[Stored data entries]
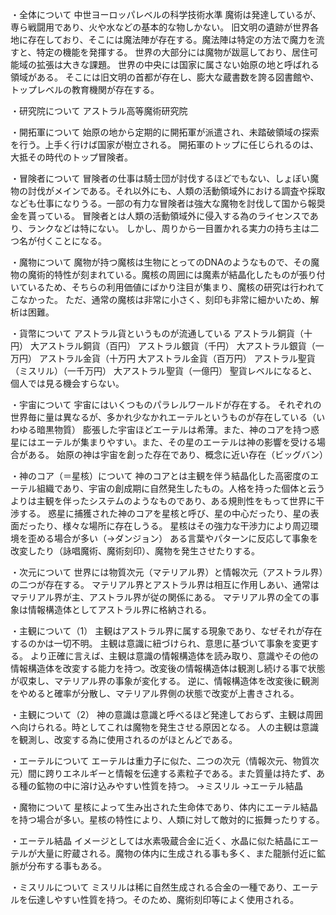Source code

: ・全体について
中世ヨーロッパレベルの科学技術水準
魔術は発達しているが、専ら戦闘用であり、火や水などの基本的な物しかない。
旧文明の遺跡が世界各地に存在しており、そこには魔法陣が存在する。魔法陣は特定の方法で魔力を流すと、特定の機能を発揮する。
世界の大部分には魔物が跋扈しており、居住可能域の拡張は大きな課題。
世界の中央には国家に属さない始原の地と呼ばれる領域がある。
そこには旧文明の首都が存在し、膨大な蔵書数を誇る図書館や、トップレベルの教育機関が存在する。

・研究院について
アストラル高等魔術研究院

・開拓軍について
始原の地から定期的に開拓軍が派遣され、未踏破領域の探索を行う。上手く行けば国家が樹立される。
開拓軍のトップに任じられるのは、大抵その時代のトップ冒険者。

・冒険者について
冒険者の仕事は騎士団が討伐するほどでもない、しょぼい魔物の討伐がメインである。それ以外にも、人類の活動領域外における調査や採取なども仕事になりうる。一部の有力な冒険者は強大な魔物を討伐して国から報奨金を貰っている。
冒険者とは人類の活動領域外に侵入する為のライセンスであり、ランクなどは特にない。
しかし、周りから一目置かれる実力の持ち主は二つ名が付くことになる。

・魔物について
魔物が持つ魔核は生物にとってのDNAのようなもので、その魔物の魔術的特性が刻まれている。魔核の周囲には魔素が結晶化したものが張り付いているため、そちらの利用価値にばかり注目が集まり、魔核の研究は行われてこなかった。
ただ、通常の魔核は非常に小さく、刻印も非常に細かいため、解析は困難。

・貨幣について
アストラル貨というものが流通している
アストラル銅貨（十円）
大アストラル銅貨（百円）
アストラル銀貨（千円）
大アストラル銀貨（一万円）
アストラル金貨（十万円
大アストラル金貨（百万円）
アストラル聖貨（ミスリル）（一千万円）
大アストラル聖貨（一億円）
聖貨レベルになると、個人では見る機会すらない。

・宇宙について
宇宙にはいくつものパラレルワールドが存在する。
それぞれの世界毎に量は異なるが、多かれ少なかれエーテルというものが存在している（いわゆる暗黒物質）
膨張した宇宙ほどエーテルは希薄。また、神のコアを持つ惑星にはエーテルが集まりやすい。また、その星のエーテルは神の影響を受ける場合がある。
始原の神は宇宙を創った存在であり、概念に近い存在（ビッグバン）

・神のコア（＝星核）について
神のコアとは主観を伴う結晶化した高密度のエーテル組織であり、宇宙の創成期に自然発生したもの。人格を持った個体と云うよりは主観を伴ったシステムのようなものであり、ある規則性をもって世界に干渉する。
惑星に捕獲された神のコアを星核と呼び、星の中心だったり、星の表面だったり、様々な場所に存在しうる。
星核はその強力な干渉力により周辺環境を歪める場合が多い（→ダンジョン）
ある言葉やパターンに反応して事象を改変したり（詠唱魔術、魔術刻印）、魔物を発生させたりする。


・次元について
世界には物質次元（マテリアル界）と情報次元（アストラル界）の二つが存在する。
マテリアル界とアストラル界は相互に作用しあい、通常はマテリアル界が主、アストラル界が従の関係にある。
マテリアル界の全ての事象は情報構造体としてアストラル界に格納される。

・主観について（1）
主観はアストラル界に属する現象であり、なぜそれが存在するのかは一切不明。
主観は意識に紐づけられ、意思に基づいて事象を変更する。
より正確に言えば、主観は意識の情報構造体を読み取り、意識やその他の情報構造体を改変する能力を持つ。改変後の情報構造体は観測し続ける事で状態が収束し、マテリアル界の事象が変化する。
逆に、情報構造体を改変後に観測をやめると確率が分散し、マテリアル界側の状態で改変が上書きされる。

・主観について（2）
神の意識は意識と呼べるほど発達しておらず、主観は周囲へ向けられる。時としてこれは魔物を発生させる原因となる。
人の主観は意識を観測し、改変する為に使用されるのがほとんどである。

・エーテルについて
エーテルは重力子に似た、二つの次元（情報次元、物質次元）間に跨りエネルギーと情報を伝達する素粒子である。また質量は持たず、ある種の鉱物の中に溶け込みやすい性質を持つ。
→ミスリル
→エーテル結晶

・魔物について
星核によって生み出された生命体であり、体内にエーテル結晶を持つ場合が多い。星核の特性により、人類に対して敵対的に振舞ったりする。

・エーテル結晶
イメージとしては水素吸蔵合金に近く、水晶に似た結晶にエーテルが大量に貯蔵される。魔物の体内に生成される事も多く、また龍脈付近に鉱脈が分布する事もある。

・ミスリルについて
ミスリルは稀に自然生成される合金の一種であり、エーテルを伝達しやすい性質を持つ。そのため、魔術刻印等によく使用される。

**Problem statement:** Word for word, set down every line of the records above, and leave the pictures out.

**Final answer:**
Source code

: ・全体について
中世ヨーロッパレベルの科学技術水準
魔術は発達しているが、専ら戦闘用であり、火や水などの基本的な物しかない。
旧文明の遺跡が世界各地に存在しており、そこには魔法陣が存在する。魔法陣は特定の方法で魔力を流すと、特定の機能を発揮する。
世界の大部分には魔物が跋扈しており、居住可能域の拡張は大きな課題。
世界の中央には国家に属さない始原の地と呼ばれる領域がある。
そこには旧文明の首都が存在し、膨大な蔵書数を誇る図書館や、トップレベルの教育機関が存在する。

・研究院について
アストラル高等魔術研究院

・開拓軍について
始原の地から定期的に開拓軍が派遣され、未踏破領域の探索を行う。上手く行けば国家が樹立される。
開拓軍のトップに任じられるのは、大抵その時代のトップ冒険者。

・冒険者について
冒険者の仕事は騎士団が討伐するほどでもない、しょぼい魔物の討伐がメインである。それ以外にも、人類の活動領域外における調査や採取なども仕事になりうる。一部の有力な冒険者は強大な魔物を討伐して国から報奨金を貰っている。
冒険者とは人類の活動領域外に侵入する為のライセンスであり、ランクなどは特にない。
しかし、周りから一目置かれる実力の持ち主は二つ名が付くことになる。

・魔物について
魔物が持つ魔核は生物にとってのDNAのようなもので、その魔物の魔術的特性が刻まれている。魔核の周囲には魔素が結晶化したものが張り付いているため、そちらの利用価値にばかり注目が集まり、魔核の研究は行われてこなかった。
ただ、通常の魔核は非常に小さく、刻印も非常に細かいため、解析は困難。

・貨幣について
アストラル貨というものが流通している
アストラル銅貨（十円）
大アストラル銅貨（百円）
アストラル銀貨（千円）
大アストラル銀貨（一万円）
アストラル金貨（十万円
大アストラル金貨（百万円）
アストラル聖貨（ミスリル）（一千万円）
大アストラル聖貨（一億円）
聖貨レベルになると、個人では見る機会すらない。

・宇宙について
宇宙にはいくつものパラレルワールドが存在する。
それぞれの世界毎に量は異なるが、多かれ少なかれエーテルというものが存在している（いわゆる暗黒物質）
膨張した宇宙ほどエーテルは希薄。また、神のコアを持つ惑星にはエーテルが集まりやすい。また、その星のエーテルは神の影響を受ける場合がある。
始原の神は宇宙を創った存在であり、概念に近い存在（ビッグバン）

・神のコア（＝星核）について
神のコアとは主観を伴う結晶化した高密度のエーテル組織であり、宇宙の創成期に自然発生したもの。人格を持った個体と云うよりは主観を伴ったシステムのようなものであり、ある規則性をもって世界に干渉する。
惑星に捕獲された神のコアを星核と呼び、星の中心だったり、星の表面だったり、様々な場所に存在しうる。
星核はその強力な干渉力により周辺環境を歪める場合が多い（→ダンジョン）
ある言葉やパターンに反応して事象を改変したり（詠唱魔術、魔術刻印）、魔物を発生させたりする。


・次元について
世界には物質次元（マテリアル界）と情報次元（アストラル界）の二つが存在する。
マテリアル界とアストラル界は相互に作用しあい、通常はマテリアル界が主、アストラル界が従の関係にある。
マテリアル界の全ての事象は情報構造体としてアストラル界に格納される。

・主観について（1）
主観はアストラル界に属する現象であり、なぜそれが存在するのかは一切不明。
主観は意識に紐づけられ、意思に基づいて事象を変更する。
より正確に言えば、主観は意識の情報構造体を読み取り、意識やその他の情報構造体を改変する能力を持つ。改変後の情報構造体は観測し続ける事で状態が収束し、マテリアル界の事象が変化する。
逆に、情報構造体を改変後に観測をやめると確率が分散し、マテリアル界側の状態で改変が上書きされる。

・主観について（2）
神の意識は意識と呼べるほど発達しておらず、主観は周囲へ向けられる。時としてこれは魔物を発生させる原因となる。
人の主観は意識を観測し、改変する為に使用されるのがほとんどである。

・エーテルについて
エーテルは重力子に似た、二つの次元（情報次元、物質次元）間に跨りエネルギーと情報を伝達する素粒子である。また質量は持たず、ある種の鉱物の中に溶け込みやすい性質を持つ。
→ミスリル
→エーテル結晶

・魔物について
星核によって生み出された生命体であり、体内にエーテル結晶を持つ場合が多い。星核の特性により、人類に対して敵対的に振舞ったりする。

・エーテル結晶
イメージとしては水素吸蔵合金に近く、水晶に似た結晶にエーテルが大量に貯蔵される。魔物の体内に生成される事も多く、また龍脈付近に鉱脈が分布する事もある。

・ミスリルについて
ミスリルは稀に自然生成される合金の一種であり、エーテルを伝達しやすい性質を持つ。そのため、魔術刻印等によく使用される。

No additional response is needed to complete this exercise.